Demographic and clinical data

The patients' age ranged from 40 to 60 years old, the mean age for Group A was 50.65 years, and 47.15 years for Group B. The female-to-male ratio was 2.3:1 in both groups. There was no statistically significant relation between age or gender and preoperative epilepsy [[Table 1]]. Presentation with symptoms of increased intracranial pressure were seen in 10 (50%) patients and mental changes in 4 (20%) patients among Group A as compared to 4 (20%) patients and 1 (5%) patient in Group B, respectively. There was no statistically significant correlation between clinical presentations and preoperative epilepsy.

Imaging finding

There was a higher incidence of frontal and frontotemporal locations in Group “A” (13 patients, 65%), compared to in Group “B” (10, 50% patients). There was no statistically significant relation between tumor location and preoperative epilepsy. Eighteen (90%) patients of Group “A” had tumor sizes <60 cc compared to 15 (75%) patients in Group “B”. There was no statistically significant relation between tumor size and occurrence of epilepsy. There was a higher incidence of peritumoral edema in Group “A” (14, 70% patients), compared to 6 (25%) patients in Group “B.” There was a statistically significant relation between peritumoral edema and preoperative epilepsy (P = 0.010) [[Figure 1]], [[Figure 2]] and [[Table 1]].

Histopathology

Meningothelial meningioma was the most common histopathological type. There was no statistically significant relation between the different histopathological types and occurrence of epilepsy [[Table 1]].

Postoperative findings

Following surgery for Group “A” 8 (40%) patients had good seizure control while, in Group “B” patients 3 (15%) patients developed new-onset seizures. Among Group “A”, there was a higher incidence of good seizure control in 7 (53%) patients with frontal, frontotemporal tumors than in patients with frontoparietal, temporal, parietooccipital, and petroclival/tentorial tumors. However, there was no statistically significant relation between tumor location and seizure control. Among Group “A”, there was a higher incidence of good seizure control in 5 (50%) patients with left side tumors than in patients with right sided and midline tumors. However, there was no statistically significant relation between tumor side and seizure control. However, there was no statistically significant relation between tumor size and seizure control. The rate of postoperative complications in both groups is shown in [[Table 2]]. Among Group “A”, there was a higher incidence of good seizure control in 6 (30%) patients who had no postoperative complications compared to 2 (10%) patients who had postoperative complication. There was a statistically significant relation between the occurrence of postoperative complication and poor seizure control in this group (P = 0.0194). Among Group “B”, all 3 (15%) patients who had postoperative complications developed new-onset seizures. There was a statistically significant relation between postoperative complications and new-onset epilepsy in this group (P = 0.0307). The agreement between tumor side and EEG lateralization was compared to postoperative seizure control in Group A. There was no statistically significant concordance between these variables (0.3246). The agreement between tumor site and EEG localization was compared to postoperative seizure control in Group A. There was no statistically significant concordance between these variables (0.242) [[Table 2]], [[Table 3]], [[Table 4]], [[Table 5]].

Discussion

Intracranial meningiomas are common intracranial tumors which may be presented with epilepsy as one of the most common symptoms, with an incidence of 20%–50% as the first symptom. Surgical removal of the tumor is the first choice of treatment. The predictors of preoperative and postoperative epilepsy have been rarely reported in the literature. In this study, we prospectively analyzed 40 patients of whom (20 patients presented with epilepsy “Group A” and 20 patients presented with symptom other than epilepsy “Group B”). The incidence, prognosis, and influencing factors for preoperative and postoperative epilepsy were reviewed and analyzed.[[1]],[[6]]

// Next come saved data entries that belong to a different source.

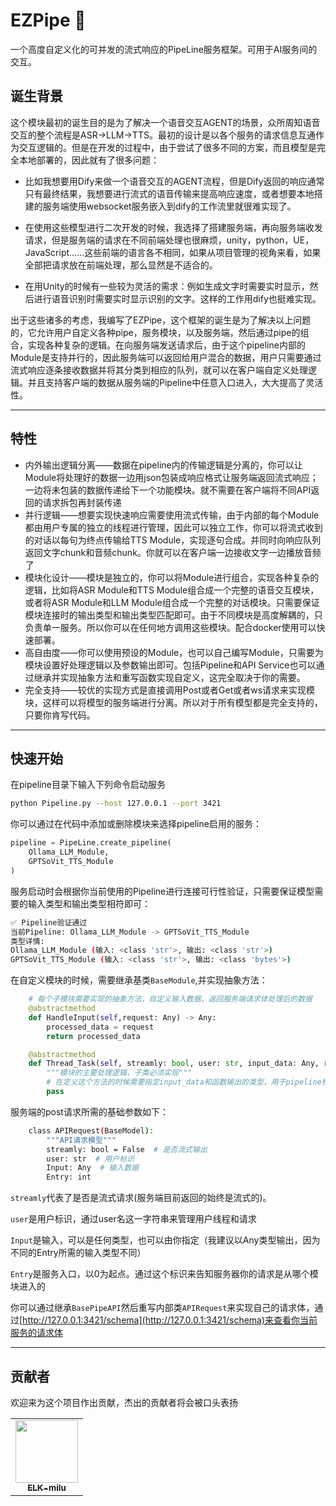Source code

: # EZPipe 🚰

一个高度自定义化的可并发的流式响应的PipeLine服务框架。可用于AI服务间的交互。

## 诞生背景

这个模块最初的诞生目的是为了解决一个语音交互AGENT的场景，众所周知语音交互的整个流程是ASR->LLM->TTS。最初的设计是以各个服务的请求信息互通作为交互逻辑的。但是在开发的过程中，由于尝试了很多不同的方案，而且模型是完全本地部署的，因此就有了很多问题：

- 比如我想要用Dify来做一个语音交互的AGENT流程，但是Dify返回的响应通常只有最终结果，我想要进行流式的语音传输来提高响应速度，或者想要本地搭建的服务端使用websocket服务嵌入到dify的工作流里就很难实现了。

- 在使用这些模型进行二次开发的时候，我选择了搭建服务端，再向服务端收发请求，但是服务端的请求在不同前端处理也很麻烦，unity，python，UE，JavaScript......这些前端的语言各不相同，如果从项目管理的视角来看，如果全部把请求放在前端处理，那么显然是不适合的。

- 在用Unity的时候有一些较为灵活的需求：例如生成文字时需要实时显示，然后进行语音识别时需要实时显示识别的文字。这样的工作用dify也挺难实现。

出于这些诸多的考虑，我编写了EZPipe，这个框架的诞生是为了解决以上问题的，它允许用户自定义各种pipe，服务模块，以及服务端，然后通过pipe的组合，实现各种复杂的逻辑。在向服务端发送请求后，由于这个pipeline内部的Module是支持并行的，因此服务端可以返回给用户混合的数据，用户只需要通过流式响应逐条接收数据并将其分类到相应的队列，就可以在客户端自定义处理逻辑。并且支持客户端的数据从服务端的Pipeline中任意入口进入，大大提高了灵活性。

------

## 特性

- 内外输出逻辑分离——数据在pipeline内的传输逻辑是分离的，你可以让Module将处理好的数据一边用json包装成响应格式让服务端返回流式响应；一边将未包装的数据传递给下一个功能模块。就不需要在客户端将不同API返回的请求拆包再封装传递
- 并行逻辑——想要实现快速响应需要使用流式传输，由于内部的每个Module都由用户专属的独立的线程进行管理，因此可以独立工作，你可以将流式收到的对话以每句为终点传输给TTS Module，实现逐句合成。并同时向响应队列返回文字chunk和音频chunk。你就可以在客户端一边接收文字一边播放音频了
- 模块化设计——模块是独立的，你可以将Module进行组合，实现各种复杂的逻辑，比如将ASR Module和TTS Module组合成一个完整的语音交互模块，或者将ASR Module和LLM Module组合成一个完整的对话模块。只需要保证模块连接时的输出类型和输出类型匹配即可。由于不同模块是高度解耦的，只负责单一服务。所以你可以在任何地方调用这些模块。配合docker使用可以快速部署。
- 高自由度——你可以使用预设的Module，也可以自己编写Module，只需要为模块设置好处理逻辑以及参数输出即可。包括Pipeline和API Service也可以通过继承并实现抽象方法和重写函数实现自定义，这完全取决于你的需要。
- 完全支持——较优的实现方式是直接调用Post或者Get或者ws请求来实现模块，这样可以将模型的服务端进行分离。所以对于所有模型都是完全支持的，只要你肯写代码。

--------

## 快速开始

在pipeline目录下输入下列命令启动服务

```bash
python Pipeline.py --host 127.0.0.1 --port 3421
```

你可以通过在代码中添加或删除模块来选择pipeline启用的服务：
```python
pipeline = PipeLine.create_pipeline(
    Ollama_LLM_Module,
    GPTSoVit_TTS_Module
)
```

服务启动时会根据你当前使用的Pipeline进行连接可行性验证，只需要保证模型需要的输入类型和输出类型相符即可：

```bash
✅ Pipeline验证通过
当前Pipeline: Ollama_LLM_Module -> GPTSoVit_TTS_Module
类型详情:
Ollama_LLM_Module (输入: <class 'str'>, 输出: <class 'str'>)
GPTSoVit_TTS_Module (输入: <class 'str'>, 输出: <class 'bytes'>)
```

在自定义模块的时候，需要继承基类`BaseModule`,并实现抽象方法：
```python
    # 每个子模块需要实现的抽象方法，自定义输入数据，返回服务端请求体处理后的数据
    @abstractmethod
    def HandleInput(self,request: Any) -> Any:
        processed_data = request
        return processed_data

    @abstractmethod
    def Thread_Task(self, streamly: bool, user: str, input_data: Any, response_func, next_func) -> Any:
        """模块的主要处理逻辑，子类必须实现"""
        # 在定义这个方法的时候需要指定input_data和函数输出的类型，用于pipeline检验当前模块所需的输入输出类型
        pass
```


服务端的post请求所需的基础参数如下：

```bash
    class APIRequest(BaseModel):
        """API请求模型"""
        streamly: bool = False  # 是否流式输出
        user: str  # 用户标识
        Input: Any  # 输入数据
        Entry: int
```

`streamly`代表了是否是流式请求(服务端目前返回的始终是流式的)。

`user`是用户标识，通过user名这一字符串来管理用户线程和请求

`Input`是输入，可以是任何类型，也可以由你指定（我建议以Any类型输出，因为不同的Entry所需的输入类型不同）

`Entry`是服务入口，以0为起点。通过这个标识来告知服务器你的请求是从哪个模块进入的

你可以通过继承`BasePipeAPI`然后重写内部类`APIRequest`来实现自己的请求体，通过[http://127.0.0.1:3421/schema](http://127.0.0.1:3421/schema)来查看你当前服务的请求体

------------

## 贡献者

欢迎来为这个项目作出贡献，杰出的贡献者将会被口头表扬

<table>
    <tr>
        <td align="center">
            <a href="https://github.com/ELK-milu">
                <img src="https://avatars.githubusercontent.com/u/56761558?v=4" width="100px;" alt="" style="max-width: 100%;">
                <br>
                <sub>
                    <b>ELK-milu</b>
                </sub>
            </a>
        </td>
    </tr>
</table>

Age distribution in our study showed that the mean age in Group “A” was 50.65 years and in Group “B” was 47.15 years. There was no statistically significant relation between age and occurrence of epilepsy. Lieu and Howng[[1]] similarly observed that, the occurrence of epilepsy was not significantly different in age groups; however, it occurs more frequently in the fifth and six the decades. However, Kawaguchi et al.[[6]] reported that the mean age in meningioma patients who presented with epilepsy was significantly less than those not presenting with epilepsy. In our study the mean age of Group A was more than in Group B, these findings may be related to the fact that some of our patients received treatment of epilepsy and did not undergo adequate neuroimaging to verify the presence of the tumor.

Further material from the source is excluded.